It seems to me SEM has little use except to calculate CI? What quantitative information can we derive from SEM? We can say the true mean weight of the 1000 chickens is likely (very qualitative) to fall between 2 kg to 8 kg (sample mean ± SEM), but do we know the probability?
Let us begin with an observation. The SEM is not a descriptive statistic. It is derived from the data. It informs you about the sampling error of the statistic but not the uncertainty in the population. It is an artifact of the measurement process.
Had you chosen a different measurement, such as the median, you would have had different standard errors. Likewise, had your model been different, you would have had different standard errors.
There is an infinite number of possible confidence interval functions. You are using the standard one from a textbook, but it is not the only one. It is a model that has desirable properties, so it is taught, but there could be a different interval if you chose to formally model losses you would obtain from getting a bad sample.
The SEM is providing sample-specific information. For the purposes of your question, its only use is as an interim step in a calculation.
Confidence intervals tell you the area you have confidence in for the location of the mean (or some other statistic). Confidence intervals tell you nothing about the distribution of the sizes of the chickens themselves.
The interval you may want is the tolerance interval. If you wanted to know the range where 95% of your population of chickens is likely to fall, then you want the 95% tolerance interval and not the 95% confidence interval.
How to interpret the negative lower bound of CI?
The bounds of a confidence interval have no interpretation. They are random numbers. A function that generates an interval is an $\alpha$ percent confidence interval if, upon infinite repetition, the interval would cover the true value of the parameter at least $\alpha$ percent of the time.
If you create an $\alpha$ percent confidence interval and it is $[a,b]$ then the interpretation is that if you behave as if the true value were inside that range then you would be made a fool of less than $\alpha$ percent of the time once repetitions became very large.
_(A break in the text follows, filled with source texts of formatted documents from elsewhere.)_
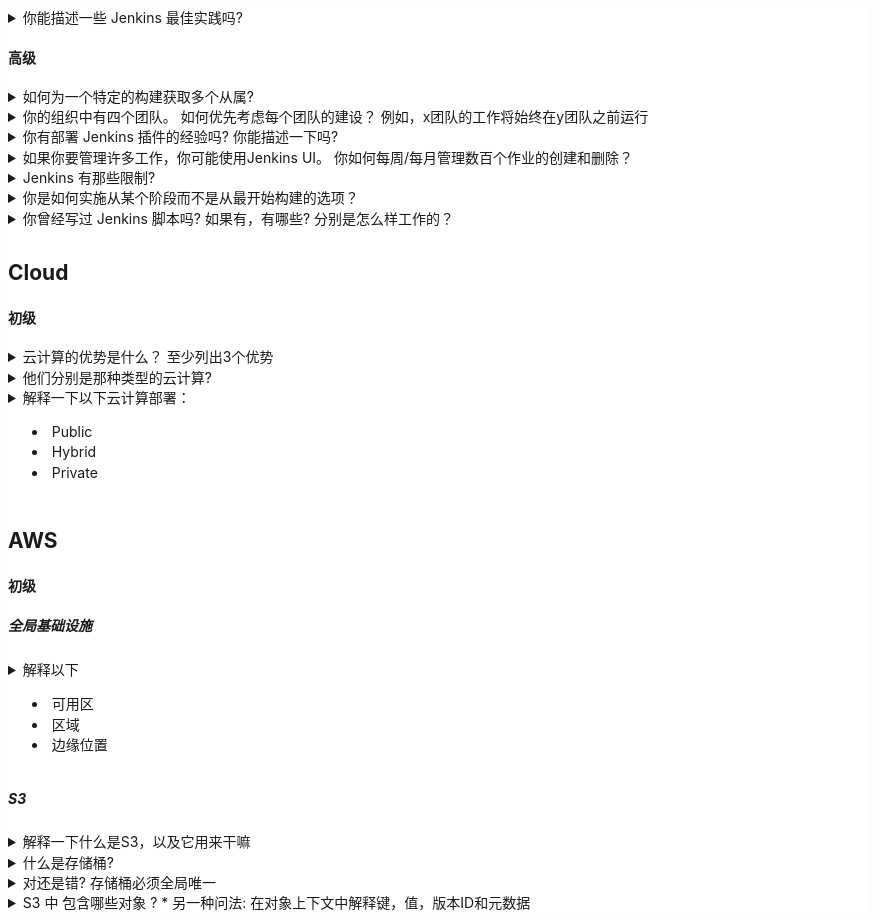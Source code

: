 <details><summary>你能描述一些 Jenkins 最佳实践吗?</summary></details>

<a name="jenkins-advanced"></a>
#### 高级

<details><summary>如何为一个特定的构建获取多个从属?</summary></details>

<details><summary>你的组织中有四个团队。 如何优先考虑每个团队的建设？ 例如，x团队的工作将始终在y团队之前运行</summary></details>

<details><summary>你有部署 Jenkins 插件的经验吗? 你能描述一下吗?</summary></details>

<details><summary>如果你要管理许多工作，你可能使用Jenkins UI。 你如何每周/每月管理数百个作业的创建和删除？</summary></details>

<details><summary>Jenkins 有那些限制?</summary></details>

<details><summary>你是如何实施从某个阶段而不是从最开始构建的选项？</summary></details>

<details><summary>你曾经写过 Jenkins 脚本吗? 如果有，有哪些? 分别是怎么样工作的？</summary></details>

## Cloud 

<a name="cloud-beginner"></a>
#### 初级

<details><summary>云计算的优势是什么？ 至少列出3个优势</summary></details>

<details><summary>他们分别是那种类型的云计算?</summary></details>

<details><summary>解释一下以下云计算部署：

  * Public
  * Hybrid
  * Private</summary></details>


## AWS

<a name="aws-beginner"></a>
#### 初级

##### 全局基础设施

<details><summary>解释以下

  * 可用区
  * 区域
  * 边缘位置</summary></details>

##### S3
 
<details><summary>解释一下什么是S3，以及它用来干嘛</summary></details>

<details><summary>什么是存储桶?</summary></details>

<details><summary>对还是错? 存储桶必须全局唯一</summary></details>

<details><summary>S3 中 包含哪些对象 ?
  * 另一种问法: 在对象上下文中解释键，值，版本ID和元数据</summary></details>
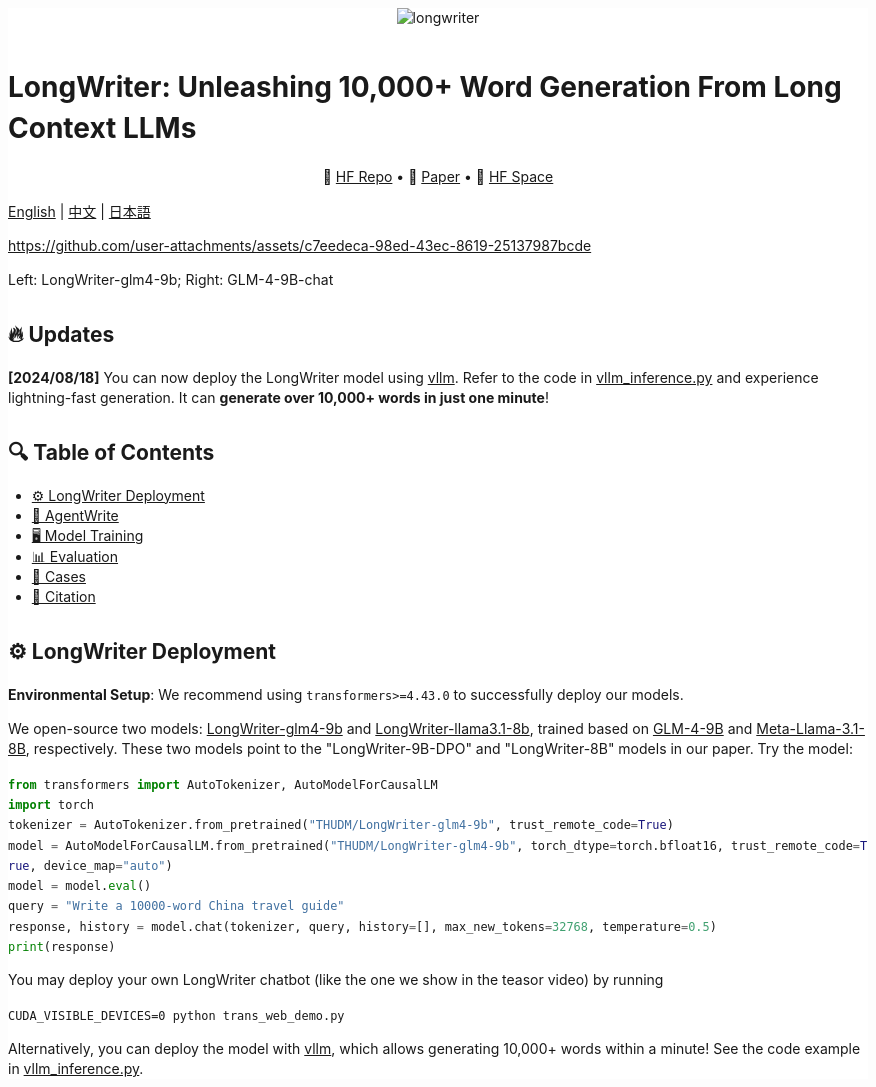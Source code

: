 <p align="center" width="100%">
<img src="https://github.com/user-attachments/assets/d931d4a7-fb5d-4b9c-af54-12bdc875f8e1" width="80%" alt="longwriter">
</p>

# LongWriter: Unleashing 10,000+ Word Generation From Long Context LLMs

<p align="center">
    🤗 <a href="https://huggingface.co/datasets/THUDM/LongWriter-6k" target="_blank">HF Repo</a> • 📃 <a href="https://arxiv.org/abs/2408.07055" target="_blank">Paper</a> • 🚀 <a href="https://huggingface.co/spaces/THUDM/LongWriter" target="_blank">HF Space</a>
</p>

[English](./README.md) | [中文](./README_zh.md) | [日本語](./README_jp.md)

https://github.com/user-attachments/assets/c7eedeca-98ed-43ec-8619-25137987bcde

Left: LongWriter-glm4-9b; Right: GLM-4-9B-chat

## 🔥 Updates
**[2024/08/18]** You can now deploy the LongWriter model using [vllm](https://github.com/vllm-project/vllm). Refer to the code in [vllm_inference.py](https://github.com/THUDM/LongWriter/blob/main/vllm_inference.py) and experience lightning-fast generation. It can **generate over 10,000+ words in just one minute**!

## 🔍 Table of Contents
- [⚙️ LongWriter Deployment](#deployment)
- [🤖️ AgentWrite](#agentwrite)
- [🖥️ Model Training](#longwriter-training)
- [📊 Evaluation](#evaluation)
- [👀 Cases](#case)
- [📝 Citation](#citation)

<a name="deployment"></a>
## ⚙️ LongWriter Deployment

**Environmental Setup**:
We recommend using `transformers>=4.43.0` to successfully deploy our models.

We open-source two models: [LongWriter-glm4-9b](https://huggingface.co/THUDM/LongWriter-glm4-9b) and [LongWriter-llama3.1-8b](https://huggingface.co/THUDM/LongWriter-llama3.1-8b), trained based on [GLM-4-9B](https://huggingface.co/THUDM/glm-4-9b) and [Meta-Llama-3.1-8B](https://huggingface.co/meta-llama/Meta-Llama-3.1-8B), respectively. These two models point to the "LongWriter-9B-DPO" and "LongWriter-8B" models in our paper. Try the model:
```python
from transformers import AutoTokenizer, AutoModelForCausalLM
import torch
tokenizer = AutoTokenizer.from_pretrained("THUDM/LongWriter-glm4-9b", trust_remote_code=True)
model = AutoModelForCausalLM.from_pretrained("THUDM/LongWriter-glm4-9b", torch_dtype=torch.bfloat16, trust_remote_code=True, device_map="auto")
model = model.eval()
query = "Write a 10000-word China travel guide"
response, history = model.chat(tokenizer, query, history=[], max_new_tokens=32768, temperature=0.5)
print(response)
```
You may deploy your own LongWriter chatbot (like the one we show in the teasor video) by running
```
CUDA_VISIBLE_DEVICES=0 python trans_web_demo.py
```
Alternatively, you can deploy the model with [vllm](https://github.com/vllm-project/vllm), which allows generating 10,000+ words within a minute! See the code example in [vllm_inference.py](https://github.com/THUDM/LongWriter/blob/main/vllm_inference.py).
A negative bound is fine. Let's imagine that we are Mother Nature, and you know the true population mean is at 4 kg. You should be delighted then because the interval $[-.88,10.88]$ contains the actual value. The lower bound is indeed non-sense, but Frequentist methods allow non-sense answers as long as it covers the true value a certain percentage of the time.
Also, note that narrow intervals are not better than wider ones. Narrow ones are not more accurate than wide ones. They are equally precise in that they cover the true value at least a fixed percentage of the time on large repetition.
To see why, imagine that you divided the population of chickens in half randomly and weighed them. One-half of the chickens had a narrower interval than the other half. What about the randomization process made one group more accurate? Nothing.
How much probability that the true mean weight will fall in the range between 0 kg - 10.88 kg?
That is a model-specific question. I would be concerned that your data is not normally distributed. While they are probably normally distributed, given roughly equal ages and diets, the population contains chicks and very old chickens. I would be surprised to find that they were normally distributed on an uncontrolled basis.
However, if we pretend that the chickens are sufficiently similar to each other to be normally distributed, then we can start to address your question.
First, a confidence interval is not a statement of probability. If you want a probability, then you will need to use a Bayesian model. A Bayesian credible interval will tell you the probability that a parameter is inside some range. Frequentist methods will not do that.
The reason is that there is either a 100% or a 0% chance that the parameter is inside the range, in Frequentist thinking. In Frequentist thinking, you cannot make a probability statement about a fact.
George Washington either was the first President, or he was not. That is a factual question and not subject to probability statements. A Frequentist cannot say, "it is probably raining." A Bayesian can. It is either raining, or it is not. The parameter is either inside the range, or it is not.
What you can say is that you have 95% confidence that the interval covers the parameter. What you cannot say is that there is a 95% chance that the parameter is inside the interval. That is not true.
What you have confidence in is the procedure and not the data. Your data is a random collection. There is supposed to be nothing special about it. As such, your interval and sample mean are random too. There is nothing special about them either. The population parameter, $\mu$, is special. What makes a sample mean or a confidence interval special in any sense is their relationship to $\mu$.
They summarize the information you have gathered about $\mu$ but are not $\mu$. The procedure gives you guarantees, if your model is valid, about how often you will make incorrect decisions and take incorrect actions based on the sample that you saw.
Even tolerance intervals require you to state how often you want to be made a fool of. There is no absolute tolerance interval; there are only intervals given $\alpha$, the data, and the model.